The problem here will be that during normal operation of the environment connections will be made, to a secure bus, authentication will occur and messages sent and received; all is good in the world. Then disaster strikes and for some reason the application server goes down leaving uncommitted work in the bus. The node agent restarts the application server which then connects to the bus and performs recovery. At least that is what should happen. In this case the connection fails with a JMS SecurityException. The original connection was established, but recovery does not work.
So what went wrong here? During normal operation when a connection is made to a transactional resource and a transaction is in effect the connection factory is written into something called the partner log. This contains details of how to connect to all the transactional partners that may be needed during recovery. In this case the connection factory does not contain any information on what security credentials should be used, so no credentials are used, causing this problem.
So if you see this how do we get the transactions resolved? Their are two of options and the first one would be preferable:
- Grant the special Everyone group access to the bus. Assuming dynamic configuration is enabled this will allow recovery to work quickly.
- Turn security off for the bus until recovery is complete. We generally advice restarting the whole bus, but a single application server may work on a temporary basis.
In fact the XA Recovery Alias is not JMS specific it exists for all JCA resources, so it can help when using WebSphere MQ and DB2 too.

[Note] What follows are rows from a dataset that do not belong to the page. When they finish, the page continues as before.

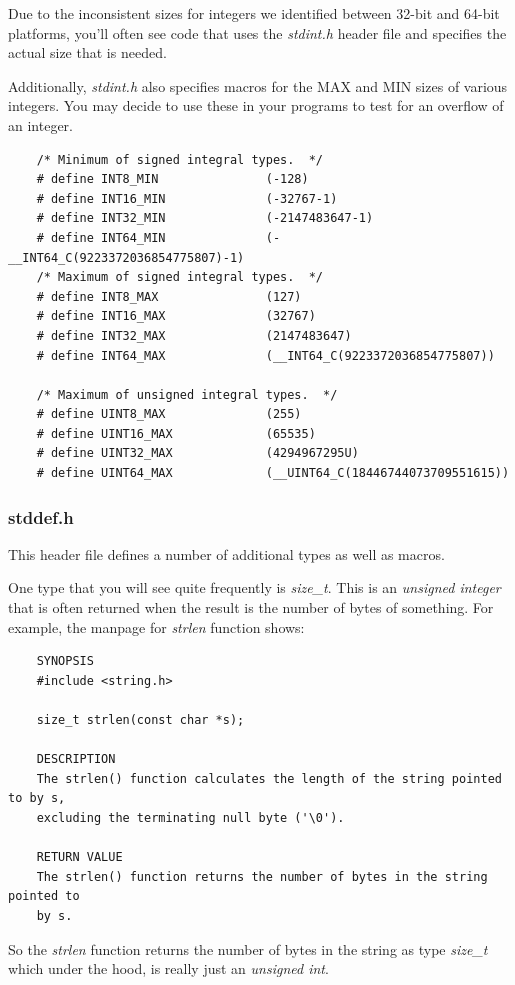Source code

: \documentclass[../main.tex]{subfiles}
\begin{document}
	Due to the inconsistent sizes for integers we identified between 32-bit and 64-bit platforms, you'll often see code that uses the \textit{stdint.h} header file and specifies the actual size that is needed.  
	
	Additionally, \textit{stdint.h} also specifies macros for the MAX and MIN sizes of various integers.  You may decide to use these in your programs to test for an overflow of an integer.
	
	\begin{verbatim}
	/* Minimum of signed integral types.  */
	# define INT8_MIN               (-128)
	# define INT16_MIN              (-32767-1)
	# define INT32_MIN              (-2147483647-1)
	# define INT64_MIN              (-__INT64_C(9223372036854775807)-1)
	/* Maximum of signed integral types.  */
	# define INT8_MAX               (127)
	# define INT16_MAX              (32767)
	# define INT32_MAX              (2147483647)
	# define INT64_MAX              (__INT64_C(9223372036854775807))
	
	/* Maximum of unsigned integral types.  */
	# define UINT8_MAX              (255)
	# define UINT16_MAX             (65535)
	# define UINT32_MAX             (4294967295U)
	# define UINT64_MAX             (__UINT64_C(18446744073709551615))
	\end{verbatim}
	
	\subsubsection{stddef.h}
	This header file defines a number of additional types as well as macros.  
	
	One type that you will see quite frequently is \textit{size\_t}.  This is an \textit{unsigned integer} that is often returned when the result is the number of bytes of something.  For example, the manpage for \textit{strlen} function shows:
	
	\begin{verbatim}
	SYNOPSIS
	#include <string.h>
	
	size_t strlen(const char *s);
	
	DESCRIPTION
	The strlen() function calculates the length of the string pointed to by s, 
	excluding the terminating null byte ('\0').
	
	RETURN VALUE
	The strlen() function returns the number of bytes in the string pointed to 
	by s.
	\end{verbatim}
	
	So the \textit{strlen} function returns the number of bytes in the string as type \textit{size\_t} which under the hood, is really just an \textit{unsigned int}.
	
\end{document}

Did I hear someone say "yuck"? You do not like this? Well to be honest neither did we. One of the themes of the WAS v7 release was to make it more usable (we use the term "consumable", but who'd want to eat WAS?) so we have tried to simplify here. In WAS v7 the XA recovery alias is no longer required; during recovery the application server will use the WAS server identity to perform recovery. Their are a few limitations. The first is that the special Server group needs to have bus connector authority, and the second is that the recovery server must be in the same cell as the bus. Other than that you are good to go. Oh and do not worry, if you already have an XA recovery alias we will continue to use this unless a problem occurs.
Alasdair